TASK ITEM:
When a picture appears among the records, leave it out, and copy all else exactly.

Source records
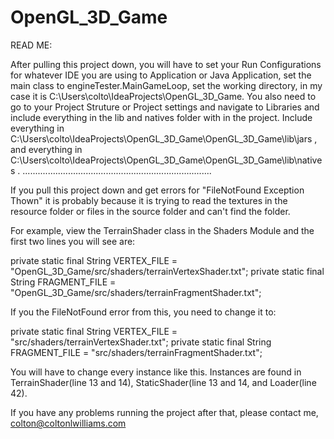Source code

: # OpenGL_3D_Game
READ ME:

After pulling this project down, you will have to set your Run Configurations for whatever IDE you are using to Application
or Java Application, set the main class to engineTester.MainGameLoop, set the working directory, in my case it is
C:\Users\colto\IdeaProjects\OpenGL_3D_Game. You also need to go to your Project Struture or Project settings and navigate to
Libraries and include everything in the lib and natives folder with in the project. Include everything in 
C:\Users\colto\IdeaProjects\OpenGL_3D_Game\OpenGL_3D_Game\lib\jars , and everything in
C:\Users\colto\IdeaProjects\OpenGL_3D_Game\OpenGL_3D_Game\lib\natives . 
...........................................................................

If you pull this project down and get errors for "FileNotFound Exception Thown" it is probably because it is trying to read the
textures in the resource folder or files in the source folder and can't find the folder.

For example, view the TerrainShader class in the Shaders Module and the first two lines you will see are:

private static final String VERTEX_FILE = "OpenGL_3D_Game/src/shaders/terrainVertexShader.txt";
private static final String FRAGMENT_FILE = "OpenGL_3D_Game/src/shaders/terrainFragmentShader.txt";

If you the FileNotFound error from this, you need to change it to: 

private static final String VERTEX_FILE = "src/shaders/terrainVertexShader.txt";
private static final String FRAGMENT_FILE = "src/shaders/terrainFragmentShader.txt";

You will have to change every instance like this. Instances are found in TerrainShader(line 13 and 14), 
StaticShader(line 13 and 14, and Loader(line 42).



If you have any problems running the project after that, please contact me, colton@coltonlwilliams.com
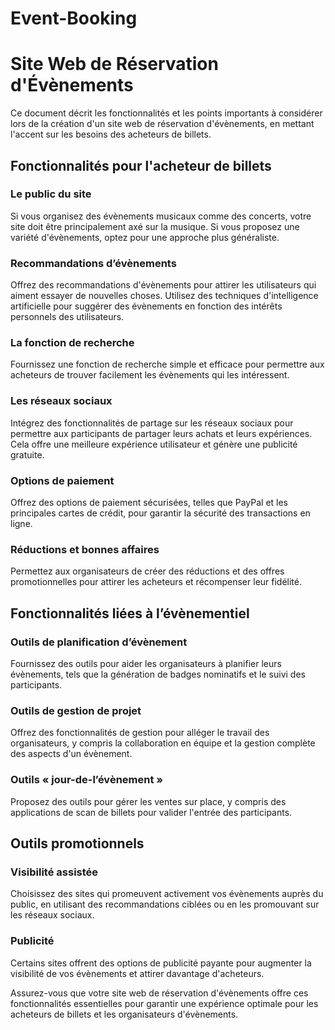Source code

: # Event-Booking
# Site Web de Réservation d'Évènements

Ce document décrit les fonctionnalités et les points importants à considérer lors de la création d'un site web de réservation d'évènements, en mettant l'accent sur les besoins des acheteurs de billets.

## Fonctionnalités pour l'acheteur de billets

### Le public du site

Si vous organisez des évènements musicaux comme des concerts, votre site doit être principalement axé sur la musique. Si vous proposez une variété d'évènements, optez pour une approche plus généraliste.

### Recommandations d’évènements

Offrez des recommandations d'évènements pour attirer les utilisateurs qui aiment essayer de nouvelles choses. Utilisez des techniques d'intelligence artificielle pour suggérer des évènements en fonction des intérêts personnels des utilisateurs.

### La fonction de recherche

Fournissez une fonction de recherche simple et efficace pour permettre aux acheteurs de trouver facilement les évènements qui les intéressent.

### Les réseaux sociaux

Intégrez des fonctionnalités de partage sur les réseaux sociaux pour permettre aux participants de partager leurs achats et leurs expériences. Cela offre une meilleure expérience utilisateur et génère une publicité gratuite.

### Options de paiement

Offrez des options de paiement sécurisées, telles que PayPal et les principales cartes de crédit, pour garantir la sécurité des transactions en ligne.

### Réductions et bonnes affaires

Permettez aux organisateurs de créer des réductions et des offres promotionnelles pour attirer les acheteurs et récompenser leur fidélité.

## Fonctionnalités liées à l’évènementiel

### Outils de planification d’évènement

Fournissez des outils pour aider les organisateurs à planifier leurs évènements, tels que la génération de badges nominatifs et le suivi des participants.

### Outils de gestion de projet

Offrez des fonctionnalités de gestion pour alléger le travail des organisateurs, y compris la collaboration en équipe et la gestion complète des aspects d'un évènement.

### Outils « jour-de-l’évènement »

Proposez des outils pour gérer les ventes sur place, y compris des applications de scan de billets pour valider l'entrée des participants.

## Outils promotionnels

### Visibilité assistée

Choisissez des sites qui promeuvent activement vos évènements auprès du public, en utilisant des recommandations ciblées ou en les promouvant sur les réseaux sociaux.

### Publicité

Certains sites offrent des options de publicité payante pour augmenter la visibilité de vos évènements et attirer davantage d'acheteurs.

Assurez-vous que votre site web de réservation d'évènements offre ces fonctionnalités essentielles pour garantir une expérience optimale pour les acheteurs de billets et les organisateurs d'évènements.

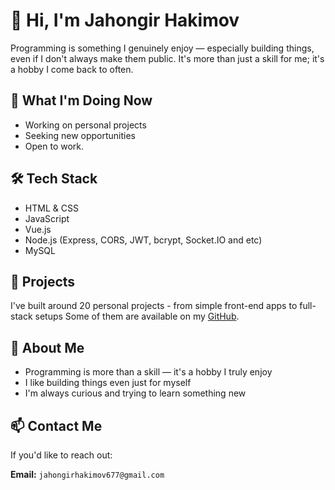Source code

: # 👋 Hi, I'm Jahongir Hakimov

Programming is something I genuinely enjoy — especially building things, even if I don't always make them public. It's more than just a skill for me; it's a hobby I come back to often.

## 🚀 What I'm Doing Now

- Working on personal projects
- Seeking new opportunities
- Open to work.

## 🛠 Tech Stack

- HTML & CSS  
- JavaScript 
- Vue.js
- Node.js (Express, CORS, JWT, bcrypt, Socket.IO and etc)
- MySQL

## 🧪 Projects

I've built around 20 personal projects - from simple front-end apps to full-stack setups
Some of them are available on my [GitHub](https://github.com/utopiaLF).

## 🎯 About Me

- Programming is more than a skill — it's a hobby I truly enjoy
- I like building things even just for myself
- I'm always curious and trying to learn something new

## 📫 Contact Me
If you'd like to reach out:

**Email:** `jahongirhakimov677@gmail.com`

OUTPUT OF THE TASK:
Source code

: # OpenGL_3D_Game
READ ME:

After pulling this project down, you will have to set your Run Configurations for whatever IDE you are using to Application
or Java Application, set the main class to engineTester.MainGameLoop, set the working directory, in my case it is
C:\Users\colto\IdeaProjects\OpenGL_3D_Game. You also need to go to your Project Struture or Project settings and navigate to
Libraries and include everything in the lib and natives folder with in the project. Include everything in 
C:\Users\colto\IdeaProjects\OpenGL_3D_Game\OpenGL_3D_Game\lib\jars , and everything in
C:\Users\colto\IdeaProjects\OpenGL_3D_Game\OpenGL_3D_Game\lib\natives . 
...........................................................................

If you pull this project down and get errors for "FileNotFound Exception Thown" it is probably because it is trying to read the
textures in the resource folder or files in the source folder and can't find the folder.

For example, view the TerrainShader class in the Shaders Module and the first two lines you will see are:

private static final String VERTEX_FILE = "OpenGL_3D_Game/src/shaders/terrainVertexShader.txt";
private static final String FRAGMENT_FILE = "OpenGL_3D_Game/src/shaders/terrainFragmentShader.txt";

If you the FileNotFound error from this, you need to change it to: 

private static final String VERTEX_FILE = "src/shaders/terrainVertexShader.txt";
private static final String FRAGMENT_FILE = "src/shaders/terrainFragmentShader.txt";

You will have to change every instance like this. Instances are found in TerrainShader(line 13 and 14), 
StaticShader(line 13 and 14, and Loader(line 42).



If you have any problems running the project after that, please contact me, colton@coltonlwilliams.com
Source code

: # Event-Booking
# Site Web de Réservation d'Évènements

Ce document décrit les fonctionnalités et les points importants à considérer lors de la création d'un site web de réservation d'évènements, en mettant l'accent sur les besoins des acheteurs de billets.

## Fonctionnalités pour l'acheteur de billets

### Le public du site

Si vous organisez des évènements musicaux comme des concerts, votre site doit être principalement axé sur la musique. Si vous proposez une variété d'évènements, optez pour une approche plus généraliste.

### Recommandations d’évènements

Offrez des recommandations d'évènements pour attirer les utilisateurs qui aiment essayer de nouvelles choses. Utilisez des techniques d'intelligence artificielle pour suggérer des évènements en fonction des intérêts personnels des utilisateurs.

### La fonction de recherche

Fournissez une fonction de recherche simple et efficace pour permettre aux acheteurs de trouver facilement les évènements qui les intéressent.

### Les réseaux sociaux

Intégrez des fonctionnalités de partage sur les réseaux sociaux pour permettre aux participants de partager leurs achats et leurs expériences. Cela offre une meilleure expérience utilisateur et génère une publicité gratuite.

### Options de paiement

Offrez des options de paiement sécurisées, telles que PayPal et les principales cartes de crédit, pour garantir la sécurité des transactions en ligne.

### Réductions et bonnes affaires

Permettez aux organisateurs de créer des réductions et des offres promotionnelles pour attirer les acheteurs et récompenser leur fidélité.

## Fonctionnalités liées à l’évènementiel

### Outils de planification d’évènement

Fournissez des outils pour aider les organisateurs à planifier leurs évènements, tels que la génération de badges nominatifs et le suivi des participants.

### Outils de gestion de projet

Offrez des fonctionnalités de gestion pour alléger le travail des organisateurs, y compris la collaboration en équipe et la gestion complète des aspects d'un évènement.

### Outils « jour-de-l’évènement »

Proposez des outils pour gérer les ventes sur place, y compris des applications de scan de billets pour valider l'entrée des participants.

## Outils promotionnels

### Visibilité assistée

Choisissez des sites qui promeuvent activement vos évènements auprès du public, en utilisant des recommandations ciblées ou en les promouvant sur les réseaux sociaux.

### Publicité

Certains sites offrent des options de publicité payante pour augmenter la visibilité de vos évènements et attirer davantage d'acheteurs.

Assurez-vous que votre site web de réservation d'évènements offre ces fonctionnalités essentielles pour garantir une expérience optimale pour les acheteurs de billets et les organisateurs d'évènements.

Source code

: # 👋 Hi, I'm Jahongir Hakimov

Programming is something I genuinely enjoy — especially building things, even if I don't always make them public. It's more than just a skill for me; it's a hobby I come back to often.

## 🚀 What I'm Doing Now

- Working on personal projects
- Seeking new opportunities
- Open to work.

## 🛠 Tech Stack

- HTML & CSS  
- JavaScript 
- Vue.js
- Node.js (Express, CORS, JWT, bcrypt, Socket.IO and etc)
- MySQL

## 🧪 Projects

I've built around 20 personal projects - from simple front-end apps to full-stack setups
Some of them are available on my [GitHub](https://github.com/utopiaLF).

## 🎯 About Me

- Programming is more than a skill — it's a hobby I truly enjoy
- I like building things even just for myself
- I'm always curious and trying to learn something new

## 📫 Contact Me
If you'd like to reach out:

**Email:** `jahongirhakimov677@gmail.com`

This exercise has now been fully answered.